What lessons can we learn from all of this?

  • Not a new lesson but one we seem doomed to have to learn again and again: cultural alignment is absolutely essential to realizing the full potential of a merger/acquisition.

  • Brand building depends on a deep understanding of the company’s core values, beliefs, sense of self, attitudes, and aspirations. Don’t outsource and abdicate this process but rather engage a firm that will help you discover and articulate your identity.
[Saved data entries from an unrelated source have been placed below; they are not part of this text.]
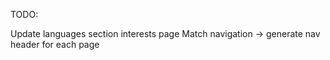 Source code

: TODO:

Update languages section
interests page
Match navigation -> generate nav header for each page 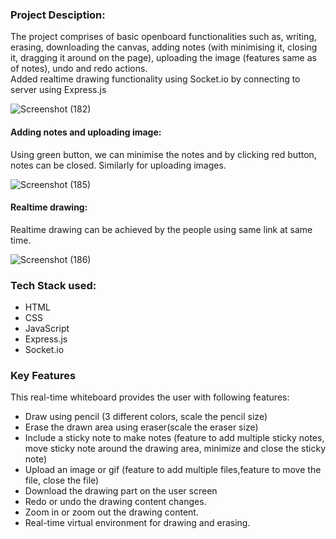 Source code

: 
### Project Desciption:
The project comprises of basic openboard functionalities such as, writing, erasing, downloading the canvas, adding notes (with minimising it, closing it, dragging it around on the page), uploading the image (features same as of notes), undo and redo actions. <br>
Added realtime drawing functionality using Socket.io by connecting to server using Express.js

![Screenshot (182)](https://user-images.githubusercontent.com/66872047/150637432-e40868cd-292a-4afc-8e31-fa4b96030f0a.png)

#### Adding notes and uploading image:
Using green button, we can minimise the notes and by clicking red button, notes can be closed. Similarly for uploading images. <br>

![Screenshot (185)](https://user-images.githubusercontent.com/66872047/150637298-ecb28e9b-0c19-4efb-90c3-35b3def4d122.png)

#### Realtime drawing:
Realtime drawing can be achieved by the people using same link at same time.

![Screenshot (186)](https://user-images.githubusercontent.com/66872047/150637297-283698f0-bdae-4378-8448-d778ff483040.png)

### Tech Stack used:
- HTML
- CSS
- JavaScript
- Express.js 
- Socket.io
### Key Features
This real-time whiteboard provides the user with following features:

- Draw using pencil (3 different colors, scale the pencil size)
- Erase the drawn area using eraser(scale the eraser size)
- Include a sticky note to make notes (feature to add multiple sticky notes, move sticky note around the drawing area, minimize and close the sticky note)
- Upload an image or gif (feature to add multiple files,feature to move the file, close the file)
- Download the drawing part on the user screen
- Redo or undo the drawing content changes.
- Zoom in or zoom out the drawing content.
- Real-time virtual environment for drawing and erasing.



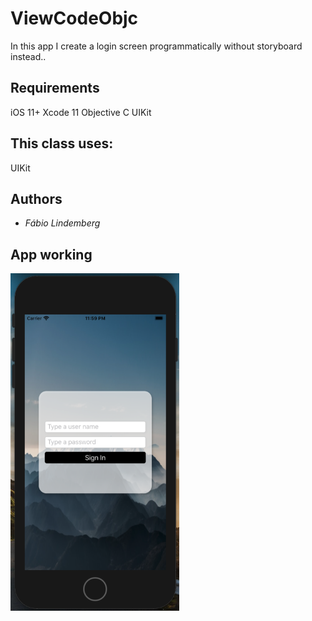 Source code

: # ViewCodeObjc

In this app I create a login screen programmatically without storyboard instead..

## Requirements

iOS 11+
Xcode 11
Objective C
UIKit


## This class uses:

UIKit

## Authors

* *Fábio Lindemberg* 

## App working
<img align="left" width="270" height="540" src="https://github.com/fabiolindemberg/ViewCodeObjc/blob/master/screenshot01.png">
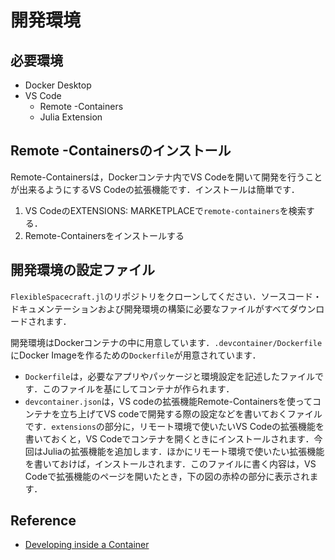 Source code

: # 開発環境

## 必要環境

- Docker Desktop
- VS Code
  - Remote -Containers
  - Julia Extension

## Remote -Containersのインストール

Remote-Containersは，Dockerコンテナ内でVS Codeを開いて開発を行うことが出来るようにするVS Codeの拡張機能です．インストールは簡単です．

1. VS CodeのEXTENSIONS: MARKETPLACEで`remote-containers`を検索する．
1. Remote-Containersをインストールする

## 開発環境の設定ファイル

`FlexibleSpacecraft.jl`のリポジトリをクローンしてください．ソースコード・ドキュメンテーションおよび開発環境の構築に必要なファイルがすべてダウンロードされます．

開発環境はDockerコンテナの中に用意しています．`.devcontainer/Dockerfile`にDocker Imageを作るための`Dockerfile`が用意されています．

- `Dockerfile`は，必要なアプリやパッケージと環境設定を記述したファイルです．このファイルを基にしてコンテナが作られます．
- `devcontainer.json`は，VS codeの拡張機能Remote-Containersを使ってコンテナを立ち上げてVS codeで開発する際の設定などを書いておくファイルです．`extensions`の部分に，リモート環境で使いたいVS Codeの拡張機能を書いておくと，VS Codeでコンテナを開くときにインストールされます．今回はJuliaの拡張機能を追加します．ほかにリモート環境で使いたい拡張機能を書いておけば，インストールされます．このファイルに書く内容は，VS Codeで拡張機能のページを開いたとき，下の図の赤枠の部分に表示されます．

## Reference

- [Developing inside a Container](https://code.visualstudio.com/docs/remote/containers)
  • Marketing must own aligning the customer’s experience with the brand promise at every customer touch point – advertising, website, sales, support, training, financing, repeat purchase, etc.

Posted October 6, 2006 |
Posted to Marketing Management

Comments

Hi Sridhar:

I've just read your review of the CMO summit you were at. Your description of Lenovo's messaging activities put me in mind of a set of ads I saw from Intel recently. Specifically I was reminded of the difficulty in understanding what you're trying to say to customers, and putting out a tight message around it.

Check out

http://www.intel.com/vpro/pebkac.htm?iid=vpro_home+spotlight_pebkac

Check Pebkac #7, #9 and #13. It would be nice if more tech firms put out messages this succinct. These short videos capture the essence of every network admins headaches.


Steve

Posted by: Stephen Seal | October 10, 2006 8:18 AM

Sridhar --

It was great to meet you at the summit. I agree that this year's summit was less interesting than last year's, especially since it was so focused on consumer marketing and brand building.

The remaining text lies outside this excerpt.